*Seperti biasa. Aku akan selalu ada di sampingnya. Menatapnya. Tersenyum padanya. Dan menyentuh kulit putihnya yang lembut. Seperti biasa, di tujuh hari ini.
*
07 Desember 2015.
Suara derap kaki terdengar menggema di lorong-lorong sekolah yang masih belum dipenuhi oleh para penghuninya. Ia begitu asyik dengan buku fisikanya. Tipe murid teladan. Itu yang aku fikirkan. Karena memang faktanya.
Dalam diam. Kami menyusuri lorong-lorong sekolah yang perlahan-lahan dipenuhi suara-suara yang berasal dari arah kelas seni. Ruangan itu selalu tampak hidup, seru dan penuh dengan keceriaan. Aku memperhatikan keadaan di kelas itu. Dan aku ingin menangis. Baik, tak selebay itu.

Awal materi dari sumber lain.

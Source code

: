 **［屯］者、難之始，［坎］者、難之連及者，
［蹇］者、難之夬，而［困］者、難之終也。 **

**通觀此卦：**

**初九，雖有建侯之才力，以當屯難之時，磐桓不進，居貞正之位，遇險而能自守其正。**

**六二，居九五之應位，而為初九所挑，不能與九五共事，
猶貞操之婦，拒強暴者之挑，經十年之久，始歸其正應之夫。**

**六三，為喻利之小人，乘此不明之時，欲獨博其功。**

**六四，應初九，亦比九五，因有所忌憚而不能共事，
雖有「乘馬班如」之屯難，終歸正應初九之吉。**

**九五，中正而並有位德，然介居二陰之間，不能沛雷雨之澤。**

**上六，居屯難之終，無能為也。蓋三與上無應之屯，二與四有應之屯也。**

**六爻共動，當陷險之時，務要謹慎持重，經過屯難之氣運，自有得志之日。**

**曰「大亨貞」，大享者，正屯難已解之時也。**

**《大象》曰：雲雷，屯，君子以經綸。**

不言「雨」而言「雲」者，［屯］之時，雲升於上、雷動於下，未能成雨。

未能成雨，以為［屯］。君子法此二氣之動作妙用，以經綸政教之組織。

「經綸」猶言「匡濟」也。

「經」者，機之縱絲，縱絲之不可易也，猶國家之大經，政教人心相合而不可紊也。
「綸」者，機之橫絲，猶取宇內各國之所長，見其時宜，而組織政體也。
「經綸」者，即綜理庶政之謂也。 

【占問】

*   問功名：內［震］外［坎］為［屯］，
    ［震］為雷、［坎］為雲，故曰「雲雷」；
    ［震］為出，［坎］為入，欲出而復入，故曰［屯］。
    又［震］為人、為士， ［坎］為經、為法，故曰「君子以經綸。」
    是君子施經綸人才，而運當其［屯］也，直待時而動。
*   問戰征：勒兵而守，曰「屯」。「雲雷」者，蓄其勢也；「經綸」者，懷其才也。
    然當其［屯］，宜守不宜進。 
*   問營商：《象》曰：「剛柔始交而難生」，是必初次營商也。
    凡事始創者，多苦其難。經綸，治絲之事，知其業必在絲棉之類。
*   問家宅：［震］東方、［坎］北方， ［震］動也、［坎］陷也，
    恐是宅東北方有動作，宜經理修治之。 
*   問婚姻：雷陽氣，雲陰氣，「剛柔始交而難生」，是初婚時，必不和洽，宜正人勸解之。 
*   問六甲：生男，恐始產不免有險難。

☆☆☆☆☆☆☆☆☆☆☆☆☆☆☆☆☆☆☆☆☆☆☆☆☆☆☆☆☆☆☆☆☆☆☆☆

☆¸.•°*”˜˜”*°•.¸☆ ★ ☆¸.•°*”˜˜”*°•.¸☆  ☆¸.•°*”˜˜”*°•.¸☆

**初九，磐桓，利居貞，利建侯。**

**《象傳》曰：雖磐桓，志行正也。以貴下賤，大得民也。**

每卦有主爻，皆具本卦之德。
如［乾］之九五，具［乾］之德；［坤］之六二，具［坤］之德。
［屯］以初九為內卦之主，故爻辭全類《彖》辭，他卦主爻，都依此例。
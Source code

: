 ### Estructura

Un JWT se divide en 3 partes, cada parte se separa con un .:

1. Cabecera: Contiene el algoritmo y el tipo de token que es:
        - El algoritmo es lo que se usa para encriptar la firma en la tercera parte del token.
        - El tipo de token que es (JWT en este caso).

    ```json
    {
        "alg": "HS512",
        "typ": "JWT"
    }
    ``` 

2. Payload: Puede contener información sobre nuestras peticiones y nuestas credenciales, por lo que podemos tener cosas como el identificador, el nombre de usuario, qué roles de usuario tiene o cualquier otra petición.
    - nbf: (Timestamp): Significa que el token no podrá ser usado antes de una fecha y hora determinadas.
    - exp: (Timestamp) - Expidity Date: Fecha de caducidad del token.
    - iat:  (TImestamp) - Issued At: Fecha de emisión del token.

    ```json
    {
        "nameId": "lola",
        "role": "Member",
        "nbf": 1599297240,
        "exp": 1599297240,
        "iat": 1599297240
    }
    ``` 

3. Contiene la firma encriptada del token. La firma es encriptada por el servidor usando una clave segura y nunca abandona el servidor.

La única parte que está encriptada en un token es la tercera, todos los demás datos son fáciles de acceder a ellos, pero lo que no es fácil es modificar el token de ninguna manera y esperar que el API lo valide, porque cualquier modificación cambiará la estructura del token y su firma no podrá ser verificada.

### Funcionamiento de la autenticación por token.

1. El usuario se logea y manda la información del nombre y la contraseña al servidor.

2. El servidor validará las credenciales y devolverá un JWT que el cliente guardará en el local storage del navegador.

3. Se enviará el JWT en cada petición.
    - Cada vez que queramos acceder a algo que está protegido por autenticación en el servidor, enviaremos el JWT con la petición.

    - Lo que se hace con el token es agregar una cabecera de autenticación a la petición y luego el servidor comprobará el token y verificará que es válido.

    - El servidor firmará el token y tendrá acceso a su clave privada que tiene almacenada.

Aku alihkan perhatianku pada orang yang saat ini berjalan di sampingku. Si dia yang begitu kuinginkan. Laki-laki berparas oriental yang jadi teladannya SMA 1225. Si keren dengan perawakannya yang tinggi dan putih. Dingin tapi tidak acuh. Tidak berlebihan jika aku mengatakan penampilan dia tidak jauh keren dari personil boyband-boyband Korea seperti Super Junior dan 2PM yang sedang digilai hampir 80% para remaja Indonesia.
Dia pangerannya 1225 yang dikagumi banyak kaum hawa termasuk aku. Dia ilmuannya, Isac Newton-nya 1225 yang dibanggakan guru-guru, termasuk aku. Dan dia juga mavianya 1225 yang dinicar kaum adam 1225. Termasuk aku.
"Alvin!" panggilku memanggil namanya.
Alvin menoleh ke arahku datar. Aku balas menatapnya dan tersenyum. Ia tak membalas senyumanku tapi ia mengamatiku dengan raut wajah bingung. Sepertinya ia baru menemukan rumus fisika baru di sekitar wajahku sehingga ia menatapku seperti sedang berfikir keras. Tapi aku tak peduli dan masih tersenyum padanya, sampai ia kembali pada aktifitasnya.
"ALVIN ! AARRGGH LO BENER-BENER BR***EK!!!"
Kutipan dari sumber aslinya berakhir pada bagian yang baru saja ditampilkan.